What is needed:
Your reply should be only the number of lines in the material below that include the word "likely".

- - -

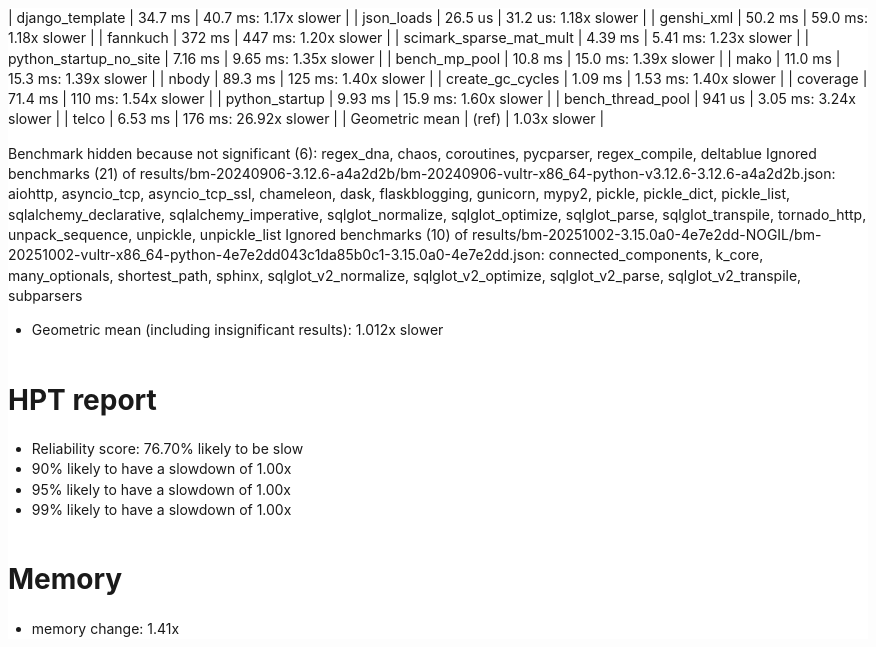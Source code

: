| django_template            | 34.7 ms                                                | 40.7 ms: 1.17x slower                                                 |
| json_loads                 | 26.5 us                                                | 31.2 us: 1.18x slower                                                 |
| genshi_xml                 | 50.2 ms                                                | 59.0 ms: 1.18x slower                                                 |
| fannkuch                   | 372 ms                                                 | 447 ms: 1.20x slower                                                  |
| scimark_sparse_mat_mult    | 4.39 ms                                                | 5.41 ms: 1.23x slower                                                 |
| python_startup_no_site     | 7.16 ms                                                | 9.65 ms: 1.35x slower                                                 |
| bench_mp_pool              | 10.8 ms                                                | 15.0 ms: 1.39x slower                                                 |
| mako                       | 11.0 ms                                                | 15.3 ms: 1.39x slower                                                 |
| nbody                      | 89.3 ms                                                | 125 ms: 1.40x slower                                                  |
| create_gc_cycles           | 1.09 ms                                                | 1.53 ms: 1.40x slower                                                 |
| coverage                   | 71.4 ms                                                | 110 ms: 1.54x slower                                                  |
| python_startup             | 9.93 ms                                                | 15.9 ms: 1.60x slower                                                 |
| bench_thread_pool          | 941 us                                                 | 3.05 ms: 3.24x slower                                                 |
| telco                      | 6.53 ms                                                | 176 ms: 26.92x slower                                                 |
| Geometric mean             | (ref)                                                  | 1.03x slower                                                          |

Benchmark hidden because not significant (6): regex_dna, chaos, coroutines, pycparser, regex_compile, deltablue
Ignored benchmarks (21) of results/bm-20240906-3.12.6-a4a2d2b/bm-20240906-vultr-x86_64-python-v3.12.6-3.12.6-a4a2d2b.json: aiohttp, asyncio_tcp, asyncio_tcp_ssl, chameleon, dask, flaskblogging, gunicorn, mypy2, pickle, pickle_dict, pickle_list, sqlalchemy_declarative, sqlalchemy_imperative, sqlglot_normalize, sqlglot_optimize, sqlglot_parse, sqlglot_transpile, tornado_http, unpack_sequence, unpickle, unpickle_list
Ignored benchmarks (10) of results/bm-20251002-3.15.0a0-4e7e2dd-NOGIL/bm-20251002-vultr-x86_64-python-4e7e2dd043c1da85b0c1-3.15.0a0-4e7e2dd.json: connected_components, k_core, many_optionals, shortest_path, sphinx, sqlglot_v2_normalize, sqlglot_v2_optimize, sqlglot_v2_parse, sqlglot_v2_transpile, subparsers

- Geometric mean (including insignificant results): 1.012x slower

# HPT report

- Reliability score: 76.70% likely to be slow
- 90% likely to have a slowdown of 1.00x
- 95% likely to have a slowdown of 1.00x
- 99% likely to have a slowdown of 1.00x

# Memory
- memory change: 1.41x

- - -

Answer to this problem:
4